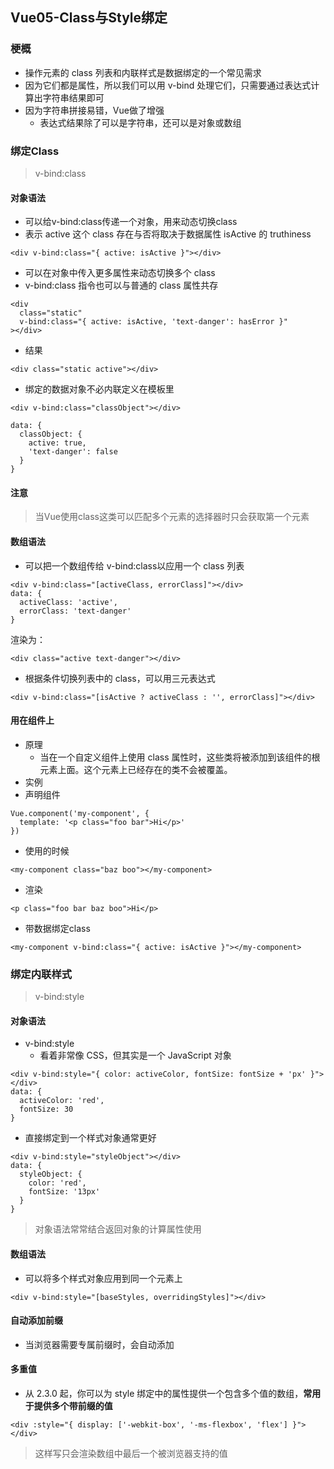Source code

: ## Vue05-Class与Style绑定
### 梗概
* 操作元素的 class 列表和内联样式是数据绑定的一个常见需求
* 因为它们都是属性，所以我们可以用 v-bind 处理它们，只需要通过表达式计算出字符串结果即可
* 因为字符串拼接易错，Vue做了增强
  * 表达式结果除了可以是字符串，还可以是对象或数组
### 绑定Class
> v-bind:class
#### 对象语法
* 可以给v-bind:class传递一个对象，用来动态切换class
* 表示 active 这个 class 存在与否将取决于数据属性 isActive 的 truthiness
```
<div v-bind:class="{ active: isActive }"></div>
```
* 可以在对象中传入更多属性来动态切换多个 class
* v-bind:class 指令也可以与普通的 class 属性共存
```
<div
  class="static"
  v-bind:class="{ active: isActive, 'text-danger': hasError }"
></div>
```
* 结果
```
<div class="static active"></div>
```
* 绑定的数据对象不必内联定义在模板里
```
<div v-bind:class="classObject"></div>
		
data: {
  classObject: {
    active: true,
    'text-danger': false
  }
}
```
#### 注意
> 当Vue使用class这类可以匹配多个元素的选择器时只会获取第一个元素
#### 数组语法
* 可以把一个数组传给 v-bind:class以应用一个 class 列表
```
<div v-bind:class="[activeClass, errorClass]"></div>
data: {
  activeClass: 'active',
  errorClass: 'text-danger'
}
```
渲染为：
```
<div class="active text-danger"></div>
```
* 根据条件切换列表中的 class，可以用三元表达式
```
<div v-bind:class="[isActive ? activeClass : '', errorClass]"></div>
```
#### 用在组件上
* 原理
  * 当在一个自定义组件上使用 class 属性时，这些类将被添加到该组件的根元素上面。这个元素上已经存在的类不会被覆盖。
* 实例
* 声明组件
```
Vue.component('my-component', {
  template: '<p class="foo bar">Hi</p>'
})
```
* 使用的时候
```
<my-component class="baz boo"></my-component>
```
* 渲染
```
<p class="foo bar baz boo">Hi</p>
```
* 带数据绑定class
```
<my-component v-bind:class="{ active: isActive }"></my-component>
```
### 绑定内联样式
> v-bind:style
#### 对象语法
* v-bind:style
  * 看着非常像 CSS，但其实是一个 JavaScript 对象
```
<div v-bind:style="{ color: activeColor, fontSize: fontSize + 'px' }"></div>
data: {
  activeColor: 'red',
  fontSize: 30
}
```
* 直接绑定到一个样式对象通常更好
```
<div v-bind:style="styleObject"></div>
data: {
  styleObject: {
    color: 'red',
    fontSize: '13px'
  }
}
```
> 对象语法常常结合返回对象的计算属性使用
#### 数组语法
* 可以将多个样式对象应用到同一个元素上
```
<div v-bind:style="[baseStyles, overridingStyles]"></div>
```
#### 自动添加前缀
* 当浏览器需要专属前缀时，会自动添加
#### 多重值
* 从 2.3.0 起，你可以为 style 绑定中的属性提供一个包含多个值的数组，**常用于提供多个带前缀的值**
```
<div :style="{ display: ['-webkit-box', '-ms-flexbox', 'flex'] }"></div>
```
> 这样写只会渲染数组中最后一个被浏览器支持的值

# Exercise aim
Search the data above for the word "classObject" and count the lines where it appears. Only the number should be given.

# Result for this task
2